Stored data:
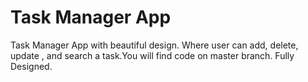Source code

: # Task Manager App
Task Manager App with beautiful design. Where user can add, delete, update , and search a task.You will find code on master branch. Fully Designed.
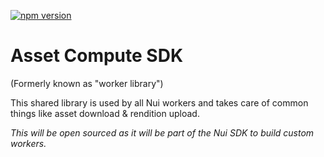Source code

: <!--- when a new release happens, the VERSION and URL in the badge have to be manually updated because it's a private registry --->
[![npm version](https://img.shields.io/badge/%40nui%2Flibrary-19.0.0-blue.svg)](https://artifactory.corp.adobe.com/artifactory/npm-nui-release/@nui/library/-/@nui/library-19.0.0.tgz)

# Asset Compute SDK

(Formerly known as "worker library")

This shared library is used by all Nui workers and takes care of common things like asset download & rendition upload.

_This will be open sourced as it will be part of the Nui SDK to build custom workers._
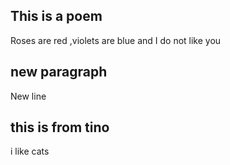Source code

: ## This is a poem
Roses are red ,violets are blue and I do not like you

## new paragraph 
New line

## this is from tino
i like cats
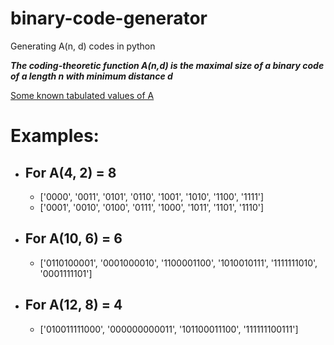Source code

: # binary-code-generator

Generating A(n, d) codes in python

***The coding-theoretic function A(n,d) is the maximal size of a binary code of a length n with minimum distance d***

[Some known tabulated values of A](https://towardsdatascience.com/lossless-triplet-loss-7e932f990b24)


# Examples:

* ## For A(4, 2) = 8
  - ['0000', '0011', '0101', '0110', '1001', '1010', '1100', '1111']
  - ['0001', '0010', '0100', '0111', '1000', '1011', '1101', '1110']

* ## For A(10, 6) = 6
  - ['0110100001',
 '0001000010',
 '1100001100',
 '1010010111',
 '1111111010',
 '0001111101']

* ## For A(12, 8) = 4
  - ['010011111000', '000000000011', '101100011100', '111111100111']
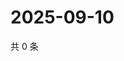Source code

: # 2025-09-10

共 0 条

<!-- BEGIN ZHIHUVIDEO -->
<!-- 最后更新时间 Wed Sep 10 2025 21:20:16 GMT+0800 (China Standard Time) -->

<!-- END ZHIHUVIDEO -->
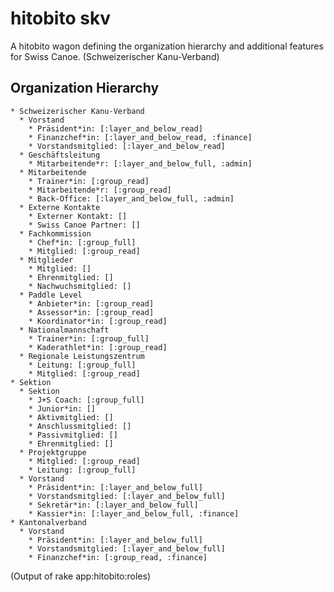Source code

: # hitobito skv

A hitobito wagon defining the organization hierarchy and additional features for Swiss Canoe.
(Schweizerischer Kanu-Verband)

## Organization Hierarchy

<!-- roles:start -->
    * Schweizerischer Kanu-Verband
      * Vorstand
        * Präsident*in: [:layer_and_below_read]
        * Finanzchef*in: [:layer_and_below_read, :finance]
        * Vorstandsmitglied: [:layer_and_below_read]
      * Geschäftsleitung
        * Mitarbeitende*r: [:layer_and_below_full, :admin]
      * Mitarbeitende
        * Trainer*in: [:group_read]
        * Mitarbeitende*r: [:group_read]
        * Back-Office: [:layer_and_below_full, :admin]
      * Externe Kontakte
        * Externer Kontakt: []
        * Swiss Canoe Partner: []
      * Fachkommission
        * Chef*in: [:group_full]
        * Mitglied: [:group_read]
      * Mitglieder
        * Mitglied: []
        * Ehrenmitglied: []
        * Nachwuchsmitglied: []
      * Paddle Level
        * Anbieter*in: [:group_read]
        * Assessor*in: [:group_read]
        * Koordinator*in: [:group_read]
      * Nationalmannschaft
        * Trainer*in: [:group_full]
        * Kaderathlet*in: [:group_read]
      * Regionale Leistungszentrum
        * Leitung: [:group_full]
        * Mitglied: [:group_read]
    * Sektion
      * Sektion
        * J+S Coach: [:group_full]
        * Junior*in: []
        * Aktivmitglied: []
        * Anschlussmitglied: []
        * Passivmitglied: []
        * Ehrenmitglied: []
      * Projektgruppe
        * Mitglied: [:group_read]
        * Leitung: [:group_full]
      * Vorstand
        * Präsident*in: [:layer_and_below_full]
        * Vorstandsmitglied: [:layer_and_below_full]
        * Sekretär*in: [:layer_and_below_full]
        * Kassier*in: [:layer_and_below_full, :finance]
    * Kantonalverband
      * Vorstand
        * Präsident*in: [:layer_and_below_full]
        * Vorstandsmitglied: [:layer_and_below_full]
        * Finanzchef*in: [:group_read, :finance]

(Output of rake app:hitobito:roles)
<!-- roles:end -->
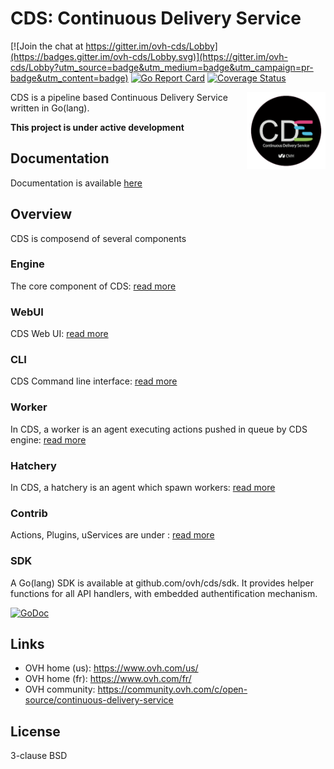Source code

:# CDS: Continuous Delivery Service

[![Join the chat at https://gitter.im/ovh-cds/Lobby](https://badges.gitter.im/ovh-cds/Lobby.svg)](https://gitter.im/ovh-cds/Lobby?utm_source=badge&utm_medium=badge&utm_campaign=pr-badge&utm_content=badge)
[![Go Report Card](https://goreportcard.com/badge/github.com/ovh/cds)](https://goreportcard.com/report/github.com/ovh/cds)
[![Coverage Status](https://coveralls.io/repos/github/ovh/cds/badge.svg?branch=master)](https://coveralls.io/github/ovh/cds?branch=master)

<img align="right" src="https://raw.githubusercontent.com/ovh/cds/master/logo-background.png" width="25%">

CDS is a pipeline based Continuous Delivery Service written in Go(lang).

**This project is under active development**

## Documentation

Documentation is available [here](https://ovh.github.io/cds/)

## Overview

CDS is composend of several components

### Engine

The core component of CDS: [read more](/engine/README.md)

### WebUI

CDS Web UI: [read more](ui/README.md)

### CLI

CDS Command line interface: [read more](https://ovh.github.io/cds/cli/cdsctl/)

### Worker

In CDS, a worker is an agent executing actions pushed in queue by CDS engine: [read more](https://ovh.github.io/cds/cli/worker/)

### Hatchery

In CDS, a hatchery is an agent which spawn workers: [read more](https://ovh.github.io/cds/hatchery/)

### Contrib

Actions, Plugins, uServices are under : [read more](contrib)

### SDK

A Go(lang) SDK is available at github.com/ovh/cds/sdk. It provides helper functions for all API handlers, with embedded authentification mechanism.

[![GoDoc](https://godoc.org/github.com/ovh/cds/sdk?status.svg)](https://godoc.org/github.com/ovh/cds/sdk)

## Links

* OVH home (us): https://www.ovh.com/us/
* OVH home (fr): https://www.ovh.com/fr/
* OVH community: https://community.ovh.com/c/open-source/continuous-delivery-service

## License

3-clause BSD
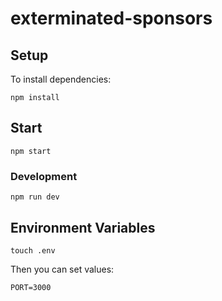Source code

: # exterminated-sponsors

## Setup

To install dependencies:

    npm install

## Start

    npm start

### Development

    npm run dev

## Environment Variables

    touch .env

Then you can set values:

    PORT=3000
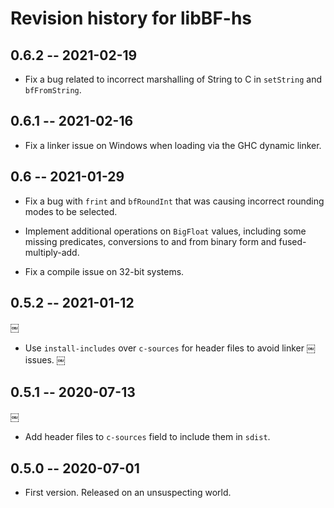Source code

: # Revision history for libBF-hs

## 0.6.2 -- 2021-02-19

* Fix a bug related to incorrect marshalling of String to C in
  `setString` and `bfFromString`.

## 0.6.1 -- 2021-02-16

* Fix a linker issue on Windows when loading via the GHC dynamic linker.

## 0.6 -- 2021-01-29

* Fix a bug with `frint` and `bfRoundInt` that was causing incorrect
rounding modes to be selected.

* Implement additional operations on `BigFloat` values, including
some missing predicates, conversions to and from binary form
and fused-multiply-add.

* Fix a compile issue on 32-bit systems.

## 0.5.2 -- 2021-01-12
￼
* Use `install-includes` over `c-sources` for header files to avoid linker
￼ issues.
￼
## 0.5.1 -- 2020-07-13
￼
* Add header files to `c-sources` field to include them in `sdist`.

## 0.5.0 -- 2020-07-01

* First version. Released on an unsuspecting world.
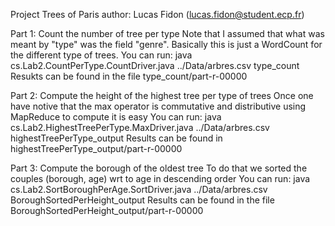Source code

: Project Trees of Paris
author: Lucas Fidon (lucas.fidon@student.ecp.fr)

Part 1: Count the number of tree per type
Note that I assumed that what was meant by "type" was the field "genre".
Basically this is just a WordCount for the different type of trees.
You can run:
java cs.Lab2.CountPerType.CountDriver.java ../Data/arbres.csv type_count
Resukts can be found in the file type_count/part-r-00000

Part 2: Compute the height of the highest tree per type of trees
Once one have notive that the max operator is commutative and distributive using MapReduce to compute it is easy
You can run:
java cs.Lab2.HighestTreePerType.MaxDriver.java ../Data/arbres.csv highestTreePerType_output
Results can be found in highestTreePerType_output/part-r-00000

Part 3: Compute the borough of the oldest tree
To do that we sorted the couples (borough, age) wrt to age in descending order
You can run:
java cs.Lab2.SortBoroughPerAge.SortDriver.java ../Data/arbres.csv BoroughSortedPerHeight_output
Results can be found in the file BoroughSortedPerHeight_output/part-r-00000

[PROBLEM TO WORK ON] What you return should be only the exact lines from the top of the entries through the line with "This is a poem", minus the pictures.

[YOUR RESPONSE]
Source code

: # Task Manager App
Task Manager App with beautiful design. Where user can add, delete, update , and search a task.You will find code on master branch. Fully Designed.
Source code

: <!--- when a new release happens, the VERSION and URL in the badge have to be manually updated because it's a private registry --->
[![npm version](https://img.shields.io/badge/%40nui%2Flibrary-19.0.0-blue.svg)](https://artifactory.corp.adobe.com/artifactory/npm-nui-release/@nui/library/-/@nui/library-19.0.0.tgz)

# Asset Compute SDK

(Formerly known as "worker library")

This shared library is used by all Nui workers and takes care of common things like asset download & rendition upload.

_This will be open sourced as it will be part of the Nui SDK to build custom workers._
Source code

: ## This is a poem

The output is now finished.